An Analysis of the Top 1000 Go Repositories
Jan 2, 2016 · 9 minute read · CommentsGoGit
This analysis was done from copies cloned on January 2, 2016 early morning Pacific Time.
Code organization
Most code is a library, so the code is organized as either .go files under the main repo, or as .go
files under sub-directories. Many people also organize their code under a sub-directory, like
/src
, /lib/
, /go/
, or /pkg/
. I can’t manually inspect all of the repositories, but those
I did check are apps written in go rather than libraries. Using go get
would fail on them because
of the directory structure.
At least one of the repositories seems to use the developer’s $GOPATH
as the repository root,
which would certainly make developing it alongside anything else impractical.

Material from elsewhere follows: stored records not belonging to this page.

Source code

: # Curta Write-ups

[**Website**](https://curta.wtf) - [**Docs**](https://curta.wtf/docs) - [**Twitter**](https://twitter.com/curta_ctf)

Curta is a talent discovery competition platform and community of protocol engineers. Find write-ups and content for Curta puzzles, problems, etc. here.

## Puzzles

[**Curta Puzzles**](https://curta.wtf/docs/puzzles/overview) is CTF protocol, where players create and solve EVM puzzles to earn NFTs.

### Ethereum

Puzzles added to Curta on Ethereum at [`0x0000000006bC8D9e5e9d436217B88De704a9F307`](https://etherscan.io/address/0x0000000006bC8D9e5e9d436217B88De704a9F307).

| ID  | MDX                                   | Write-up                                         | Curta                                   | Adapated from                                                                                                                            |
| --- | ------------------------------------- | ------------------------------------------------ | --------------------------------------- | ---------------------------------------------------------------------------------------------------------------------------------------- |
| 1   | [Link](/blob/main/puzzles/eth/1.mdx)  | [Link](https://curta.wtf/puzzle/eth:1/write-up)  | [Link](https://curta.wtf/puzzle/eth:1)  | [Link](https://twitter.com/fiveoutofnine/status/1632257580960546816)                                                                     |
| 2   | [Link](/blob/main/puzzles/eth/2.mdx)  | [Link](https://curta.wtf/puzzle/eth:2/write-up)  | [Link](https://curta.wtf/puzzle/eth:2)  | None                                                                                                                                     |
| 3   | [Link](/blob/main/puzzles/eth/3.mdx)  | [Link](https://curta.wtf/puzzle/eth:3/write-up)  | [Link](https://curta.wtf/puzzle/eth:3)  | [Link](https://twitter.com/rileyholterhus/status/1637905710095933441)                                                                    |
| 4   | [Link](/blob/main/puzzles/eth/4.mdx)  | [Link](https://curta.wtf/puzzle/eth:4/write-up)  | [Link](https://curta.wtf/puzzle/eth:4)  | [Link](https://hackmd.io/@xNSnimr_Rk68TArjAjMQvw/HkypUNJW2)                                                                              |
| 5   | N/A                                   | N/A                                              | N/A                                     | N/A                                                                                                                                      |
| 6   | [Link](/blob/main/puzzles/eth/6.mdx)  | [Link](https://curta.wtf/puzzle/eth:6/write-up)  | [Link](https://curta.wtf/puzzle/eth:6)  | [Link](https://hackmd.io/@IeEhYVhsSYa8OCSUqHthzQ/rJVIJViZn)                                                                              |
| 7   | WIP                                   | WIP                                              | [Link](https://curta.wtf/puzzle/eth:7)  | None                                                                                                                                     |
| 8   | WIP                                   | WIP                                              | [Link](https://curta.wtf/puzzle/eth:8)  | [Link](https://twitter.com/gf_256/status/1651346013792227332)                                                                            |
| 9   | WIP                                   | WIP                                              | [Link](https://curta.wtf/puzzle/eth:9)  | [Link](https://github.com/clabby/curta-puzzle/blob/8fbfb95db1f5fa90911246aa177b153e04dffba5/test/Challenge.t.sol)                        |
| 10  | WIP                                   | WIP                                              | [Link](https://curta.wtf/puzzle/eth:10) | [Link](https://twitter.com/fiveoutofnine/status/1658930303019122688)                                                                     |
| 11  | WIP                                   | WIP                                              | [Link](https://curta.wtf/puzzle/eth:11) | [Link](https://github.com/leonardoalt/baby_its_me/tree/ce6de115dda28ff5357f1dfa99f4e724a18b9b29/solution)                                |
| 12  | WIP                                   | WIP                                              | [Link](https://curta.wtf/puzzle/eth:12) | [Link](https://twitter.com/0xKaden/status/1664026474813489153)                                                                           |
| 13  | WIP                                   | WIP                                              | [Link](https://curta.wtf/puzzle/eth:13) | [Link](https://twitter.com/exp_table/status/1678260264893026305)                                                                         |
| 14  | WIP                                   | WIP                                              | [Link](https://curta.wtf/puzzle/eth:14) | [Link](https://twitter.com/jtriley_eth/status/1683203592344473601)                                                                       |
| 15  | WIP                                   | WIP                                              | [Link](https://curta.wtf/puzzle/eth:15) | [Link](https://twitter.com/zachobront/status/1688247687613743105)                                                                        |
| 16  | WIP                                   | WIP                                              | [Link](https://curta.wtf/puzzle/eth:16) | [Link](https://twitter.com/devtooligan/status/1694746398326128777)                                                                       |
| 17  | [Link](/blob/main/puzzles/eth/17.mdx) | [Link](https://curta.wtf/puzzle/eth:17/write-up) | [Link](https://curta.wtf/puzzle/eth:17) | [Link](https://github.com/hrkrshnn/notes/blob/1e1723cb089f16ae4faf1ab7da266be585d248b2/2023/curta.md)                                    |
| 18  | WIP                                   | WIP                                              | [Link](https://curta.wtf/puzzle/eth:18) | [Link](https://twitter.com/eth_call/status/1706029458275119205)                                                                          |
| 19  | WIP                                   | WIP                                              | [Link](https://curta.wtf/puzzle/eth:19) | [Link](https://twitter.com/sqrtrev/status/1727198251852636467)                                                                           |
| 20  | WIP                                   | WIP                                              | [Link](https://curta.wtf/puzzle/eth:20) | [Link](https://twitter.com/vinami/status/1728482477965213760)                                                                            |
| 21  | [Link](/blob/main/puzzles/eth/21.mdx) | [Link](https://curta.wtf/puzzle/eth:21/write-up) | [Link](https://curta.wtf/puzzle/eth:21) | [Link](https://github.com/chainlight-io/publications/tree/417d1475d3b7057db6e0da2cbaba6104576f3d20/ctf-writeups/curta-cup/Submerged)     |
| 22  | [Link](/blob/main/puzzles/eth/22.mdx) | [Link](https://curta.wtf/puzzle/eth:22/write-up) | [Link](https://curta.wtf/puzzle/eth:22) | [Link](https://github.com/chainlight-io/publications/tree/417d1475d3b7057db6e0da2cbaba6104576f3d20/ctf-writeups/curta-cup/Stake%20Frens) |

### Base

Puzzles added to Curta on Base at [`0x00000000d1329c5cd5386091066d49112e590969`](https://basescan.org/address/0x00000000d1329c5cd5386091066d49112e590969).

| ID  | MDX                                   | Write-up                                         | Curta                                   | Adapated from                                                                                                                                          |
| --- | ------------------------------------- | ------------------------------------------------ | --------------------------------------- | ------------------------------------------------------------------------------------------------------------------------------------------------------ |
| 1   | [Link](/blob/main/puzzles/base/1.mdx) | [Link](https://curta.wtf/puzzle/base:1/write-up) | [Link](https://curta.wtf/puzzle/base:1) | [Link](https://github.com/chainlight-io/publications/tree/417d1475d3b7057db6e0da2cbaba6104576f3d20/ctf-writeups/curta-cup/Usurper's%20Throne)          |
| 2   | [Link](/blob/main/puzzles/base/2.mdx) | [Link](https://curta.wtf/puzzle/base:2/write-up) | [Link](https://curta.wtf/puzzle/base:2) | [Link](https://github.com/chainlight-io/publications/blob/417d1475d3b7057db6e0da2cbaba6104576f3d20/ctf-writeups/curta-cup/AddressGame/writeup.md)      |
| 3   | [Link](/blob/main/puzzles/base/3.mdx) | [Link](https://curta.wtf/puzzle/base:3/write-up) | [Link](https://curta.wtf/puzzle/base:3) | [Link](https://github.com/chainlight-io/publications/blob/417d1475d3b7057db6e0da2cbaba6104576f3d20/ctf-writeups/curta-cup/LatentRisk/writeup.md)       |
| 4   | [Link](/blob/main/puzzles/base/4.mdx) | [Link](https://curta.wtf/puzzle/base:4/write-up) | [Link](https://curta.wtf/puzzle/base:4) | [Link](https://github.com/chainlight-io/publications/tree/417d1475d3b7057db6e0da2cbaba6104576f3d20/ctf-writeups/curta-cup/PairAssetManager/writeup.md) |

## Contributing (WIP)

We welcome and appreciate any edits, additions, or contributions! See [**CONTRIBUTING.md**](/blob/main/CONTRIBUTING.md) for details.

oniony/TMSU:src/github.com/oniony/TMSU/cli/mount.go
Tumblr also seems to use the same model, but they have their own mini-monolithic repository with a
ton of packages under the /src
directory
tumblr/gocircuit:src/tumblr/redis/redis.go
tumblr/gocircuit:src/circuit/kit/debug/ctrlc/init.go
Vendoring
It’s done nearly as many ways as there are repositories. In order to pick out the source files for each project, I scrolled through all 50-thousand-odd files in an intermediate list to see if there were any vendored packages. I wanted to exclude them generally for analysis, but it’s quite difficult because of the variety of ways vendoring is done.
Some people store external dependencies in special folders, with names like:
- Godeps
- vendor
- _vendor
- third_party
- _third_party
- 3rdparty
- external
Or alongside their own code (e.g.):
yinqiwen/gsnova:src/code.google.com/p/go.crypto/ssh/terminal/util.go
cloudfoundry-incubator/lattice-release:src/github.com/docker/docker/pkg/archive/changes_linux.go
tardisgo/tardisgo:goroot/haxe/go1.4/src/runtime_replaced/iface.go
vole/vole:src/code.google.com/p/go.net/ipv4/header.go
getlantern/lantern:src/golang.org/x/tools/go/ssa/interp/reflect.go
mindreframer/golang-stuff:github.com/moovweb/gokogiri/html/document.go
mindreframer/golang-devops-stuff:src/github.com/dotcloud/docker/daemon/graphdriver/btrfs/btrfs.go
hyperhq/hyper:lib/docker/pkg/system/utimes_freebsd.go
Open Source Books and Websites
Many books and websites exist as public repositories on Github:
- adonovan/gopl.io
- Unknwon/the-way-to-go_ZH_CN (A few from Unknwon, actually)
- studygolang/studygolang
I’m a big fan of this approach, mostly because the community can send pull requests and fix things that need a bit more clarification, or edit the work so it stays a living document of the subject matter. I also keep my blog as a public repository because I don’t think it makes sense to hide something that’s already public.
Age
The pace has been picking up over time for creation of great Go projects:
Of the top 1000, 815 were updated in the last 7 days (with some possible play because I can’t download all repos at exactly the same time).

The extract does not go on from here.